What this task involves: The entries below are to be repeated exactly, and their pictures left out.

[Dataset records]
§ §
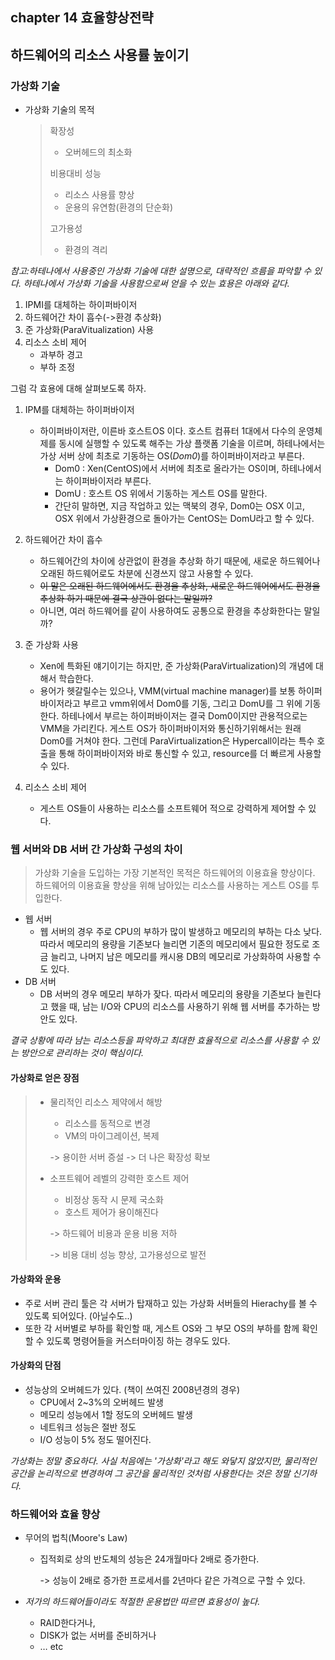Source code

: ## chapter 14 효율향상전략

## 하드웨어의 리소스 사용률 높이기

### 가상화 기술

- 가상화 기술의 목적

  > 확장성
  >
  > - 오버헤드의 최소화
  >
  > 비용대비 성능
  >
  > - 리소스 사용률 향상
  > - 운용의 유연함(환경의 단순화)
  >
  > 고가용성
  >
  > - 환경의 격리

*참고:하테나에서 사용중인 가상화 기술에 대한 설명으로, 대략적인 흐름을 파악할 수 있다. 하테나에서 가상화 기술을 사용함으로써 얻을 수 있는 효용은 아래와 같다.*

1. IPMI를 대체하는 하이퍼바이저
2. 하드웨어간 차이 흡수(->환경 추상화)
3. 준 가상화(ParaVitualization) 사용
4. 리소스 소비 제어
   - 과부하 경고
   - 부하 조정

그럼 각 효용에 대해 살펴보도록 하자.

1. IPM를 대체하는 하이퍼바이저
   - 하이퍼바이저란, 이른바 호스트OS 이다. 호스트 컴퓨터 1대에서 다수의 운영체제를 동시에 실행할 수 있도록 해주는 가상 플랫폼 기술을 이르며, 하테나에서는 가상 서버 상에 최초로 기동하는 OS(*Dom0*)를 하이퍼바이저라고 부른다. 
     - Dom0 : Xen(CentOS)에서 서버에 최초로 올라가는 OS이며, 하테나에서는 하이퍼바이저라 부른다.
     - DomU : 호스트 OS 위에서 기동하는 게스트 OS를 말한다.
     - 간단히 말하면, 지금 작업하고 있는 맥북의 경우, Dom0는 OSX 이고, OSX 위에서 가상환경으로 돌아가는 CentOS는 DomU라고 할 수 있다.

2. 하드웨어간 차이 흡수
   - 하드웨어간의 차이에 상관없이 환경을 추상화 하기 때문에, 새로운 하드웨어나 오래된 하드웨어로도 차분에 신경쓰지 않고 사용할 수 있다.
   - ~~이 말은 오래된 하드웨어에서도 환경을 추상화, 새로운 하드웨어에서도 환경을 추상화 하기 때문에 결국 상관이 없다는 말일까?~~
   - 아니면, 여러 하드웨어를 같이 사용하여도 공통으로 환경을 추상화한다는 말일까?

3. 준 가상화 사용
   - Xen에 특화된 얘기이기는 하지만, 준 가상화(ParaVirtualization)의 개념에 대해서 학습한다.
   - 용어가 헷갈릴수는 있으나, VMM(virtual machine manager)를 보통 하이퍼바이저라고 부르고 vmm위에서 Dom0를 기동, 그리고 DomU를 그 위에 기동한다. 하테나에서 부르는 하이퍼바이저는 결국 Dom0이지만 관용적으로는 VMM을 가리킨다. 게스트 OS가 하이퍼바이저와 통신하기위해서는 원래 Dom0를 거쳐야 한다. 그런데 ParaVirtualization은 Hypercall이라는 특수 호출을 통해 하이퍼바이저와 바로 통신할 수 있고, resource를 더 빠르게 사용할 수 있다.
4. 리소스 소비 제어
   - 게스트 OS들이 사용하는 리소스를 소프트웨어 적으로 강력하게 제어할 수 있다. 



### 웹 서버와 DB 서버 간 가상화 구성의 차이

> 가상화 기술을 도입하는 가장 기본적인 목적은 하드웨어의 이용효율 향상이다. 하드웨어의 이용효율 향상을 위해 남아있는 리소스를 사용하는 게스트 OS를 투입한다.

- 웹 서버
  - 웹 서버의 경우 주로 CPU의 부하가 많이 발생하고 메모리의 부하는 다소 낮다. 따라서 메모리의 용량을 기존보다 늘리면 기존의 메모리에서 필요한 정도로 조금 늘리고, 나머지 남은 메모리를 캐시용 DB의 메모리로 가상화하여 사용할 수도 있다.
- DB 서버
  - DB 서버의 경우 메모리 부하가 잦다. 따라서 메모리의 용량을 기존보다 늘린다고 했을 때, 남는 I/O와 CPU의 리소스를 사용하기 위해 웹 서버를 추가하는 방안도 있다. 

*결국 상황에 따라 남는 리소스등을 파악하고 최대한 효율적으로 리소스를 사용할 수 있는 방안으로 관리하는 것이 핵심이다.*

#### 가상화로 얻은 장점

> - 물리적인 리소스 제약에서 해방
>
>   - 리소스를 동적으로 변경
>   - VM의 마이그레이션, 복제
>
>   -> 용이한 서버 증설 -> 더 나은 확장성 확보
>
> - 소프트웨어 레벨의 강력한 호스트 제어
>
>   - 비정상 동작 시 문제 국소화
>   - 호스트 제어가 용이해진다
>
>   -> 하드웨어 비용과 운용 비용 저하
>
>   -> 비용 대비 성능 향상, 고가용성으로 발전

#### 가상화와 운용

- 주로 서버 관리 툴은 각 서버가 탑재하고 있는 가상화 서버들의 Hierachy를 볼 수 있도록  되어있다. (아닐수도..)
- 또한 각 서버별로 부하를 확인할 때, 게스트 OS와 그 부모 OS의 부하를 함께 확인 할 수 있도록 명령어들을 커스터마이징 하는 경우도 있다.

#### 가상화의 단점

- 성능상의 오버헤드가 있다. (책이 쓰여진 2008년경의 경우)
  - CPU에서 2~3%의 오버헤드 발생
  - 메모리 성능에서 1할 정도의 오버헤드 발생
  - 네트워크 성능은 절반 정도
  - I/O 성능이 5% 정도 떨어진다.

*가상화는 정말 중요하다. 사실 처음에는 '가상화'라고 해도 와닿지 않았지만, 물리적인 공간을 논리적으로 변경하여 그 공간을 물리적인 것처럼 사용한다는 것은 정말 신기하다.*

### 하드웨어와 효율 향상

- 무어의 법칙(Moore's Law) 

  - 집적회로 상의 반도체의 성능은 24개월마다 2배로 증가한다. 

    -> 성능이 2배로 증가한 프로세서를 2년마다 같은 가격으로 구할 수 있다.

- *저가의 하드웨어들이라도 적절한 운용법만 따르면 효용성이 높다.*

  - RAID한다거나,
  - DISK가 없는 서버를 준비하거나
  - … etc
§ §
Exercise output:
Source code

: ## chapter 14 효율향상전략

## 하드웨어의 리소스 사용률 높이기

### 가상화 기술

- 가상화 기술의 목적

  > 확장성
  >
  > - 오버헤드의 최소화
  >
  > 비용대비 성능
  >
  > - 리소스 사용률 향상
  > - 운용의 유연함(환경의 단순화)
  >
  > 고가용성
  >
  > - 환경의 격리

*참고:하테나에서 사용중인 가상화 기술에 대한 설명으로, 대략적인 흐름을 파악할 수 있다. 하테나에서 가상화 기술을 사용함으로써 얻을 수 있는 효용은 아래와 같다.*

1. IPMI를 대체하는 하이퍼바이저
2. 하드웨어간 차이 흡수(->환경 추상화)
3. 준 가상화(ParaVitualization) 사용
4. 리소스 소비 제어
   - 과부하 경고
   - 부하 조정

그럼 각 효용에 대해 살펴보도록 하자.

1. IPM를 대체하는 하이퍼바이저
   - 하이퍼바이저란, 이른바 호스트OS 이다. 호스트 컴퓨터 1대에서 다수의 운영체제를 동시에 실행할 수 있도록 해주는 가상 플랫폼 기술을 이르며, 하테나에서는 가상 서버 상에 최초로 기동하는 OS(*Dom0*)를 하이퍼바이저라고 부른다. 
     - Dom0 : Xen(CentOS)에서 서버에 최초로 올라가는 OS이며, 하테나에서는 하이퍼바이저라 부른다.
     - DomU : 호스트 OS 위에서 기동하는 게스트 OS를 말한다.
     - 간단히 말하면, 지금 작업하고 있는 맥북의 경우, Dom0는 OSX 이고, OSX 위에서 가상환경으로 돌아가는 CentOS는 DomU라고 할 수 있다.

2. 하드웨어간 차이 흡수
   - 하드웨어간의 차이에 상관없이 환경을 추상화 하기 때문에, 새로운 하드웨어나 오래된 하드웨어로도 차분에 신경쓰지 않고 사용할 수 있다.
   - ~~이 말은 오래된 하드웨어에서도 환경을 추상화, 새로운 하드웨어에서도 환경을 추상화 하기 때문에 결국 상관이 없다는 말일까?~~
   - 아니면, 여러 하드웨어를 같이 사용하여도 공통으로 환경을 추상화한다는 말일까?

3. 준 가상화 사용
   - Xen에 특화된 얘기이기는 하지만, 준 가상화(ParaVirtualization)의 개념에 대해서 학습한다.
   - 용어가 헷갈릴수는 있으나, VMM(virtual machine manager)를 보통 하이퍼바이저라고 부르고 vmm위에서 Dom0를 기동, 그리고 DomU를 그 위에 기동한다. 하테나에서 부르는 하이퍼바이저는 결국 Dom0이지만 관용적으로는 VMM을 가리킨다. 게스트 OS가 하이퍼바이저와 통신하기위해서는 원래 Dom0를 거쳐야 한다. 그런데 ParaVirtualization은 Hypercall이라는 특수 호출을 통해 하이퍼바이저와 바로 통신할 수 있고, resource를 더 빠르게 사용할 수 있다.
4. 리소스 소비 제어
   - 게스트 OS들이 사용하는 리소스를 소프트웨어 적으로 강력하게 제어할 수 있다. 



### 웹 서버와 DB 서버 간 가상화 구성의 차이

> 가상화 기술을 도입하는 가장 기본적인 목적은 하드웨어의 이용효율 향상이다. 하드웨어의 이용효율 향상을 위해 남아있는 리소스를 사용하는 게스트 OS를 투입한다.

- 웹 서버
  - 웹 서버의 경우 주로 CPU의 부하가 많이 발생하고 메모리의 부하는 다소 낮다. 따라서 메모리의 용량을 기존보다 늘리면 기존의 메모리에서 필요한 정도로 조금 늘리고, 나머지 남은 메모리를 캐시용 DB의 메모리로 가상화하여 사용할 수도 있다.
- DB 서버
  - DB 서버의 경우 메모리 부하가 잦다. 따라서 메모리의 용량을 기존보다 늘린다고 했을 때, 남는 I/O와 CPU의 리소스를 사용하기 위해 웹 서버를 추가하는 방안도 있다. 

*결국 상황에 따라 남는 리소스등을 파악하고 최대한 효율적으로 리소스를 사용할 수 있는 방안으로 관리하는 것이 핵심이다.*

#### 가상화로 얻은 장점

> - 물리적인 리소스 제약에서 해방
>
>   - 리소스를 동적으로 변경
>   - VM의 마이그레이션, 복제
>
>   -> 용이한 서버 증설 -> 더 나은 확장성 확보
>
> - 소프트웨어 레벨의 강력한 호스트 제어
>
>   - 비정상 동작 시 문제 국소화
>   - 호스트 제어가 용이해진다
>
>   -> 하드웨어 비용과 운용 비용 저하
>
>   -> 비용 대비 성능 향상, 고가용성으로 발전

#### 가상화와 운용

- 주로 서버 관리 툴은 각 서버가 탑재하고 있는 가상화 서버들의 Hierachy를 볼 수 있도록  되어있다. (아닐수도..)
- 또한 각 서버별로 부하를 확인할 때, 게스트 OS와 그 부모 OS의 부하를 함께 확인 할 수 있도록 명령어들을 커스터마이징 하는 경우도 있다.

#### 가상화의 단점

- 성능상의 오버헤드가 있다. (책이 쓰여진 2008년경의 경우)
  - CPU에서 2~3%의 오버헤드 발생
  - 메모리 성능에서 1할 정도의 오버헤드 발생
  - 네트워크 성능은 절반 정도
  - I/O 성능이 5% 정도 떨어진다.

*가상화는 정말 중요하다. 사실 처음에는 '가상화'라고 해도 와닿지 않았지만, 물리적인 공간을 논리적으로 변경하여 그 공간을 물리적인 것처럼 사용한다는 것은 정말 신기하다.*

### 하드웨어와 효율 향상

- 무어의 법칙(Moore's Law) 

  - 집적회로 상의 반도체의 성능은 24개월마다 2배로 증가한다. 

    -> 성능이 2배로 증가한 프로세서를 2년마다 같은 가격으로 구할 수 있다.

- *저가의 하드웨어들이라도 적절한 운용법만 따르면 효용성이 높다.*

  - RAID한다거나,
  - DISK가 없는 서버를 준비하거나
  - … etc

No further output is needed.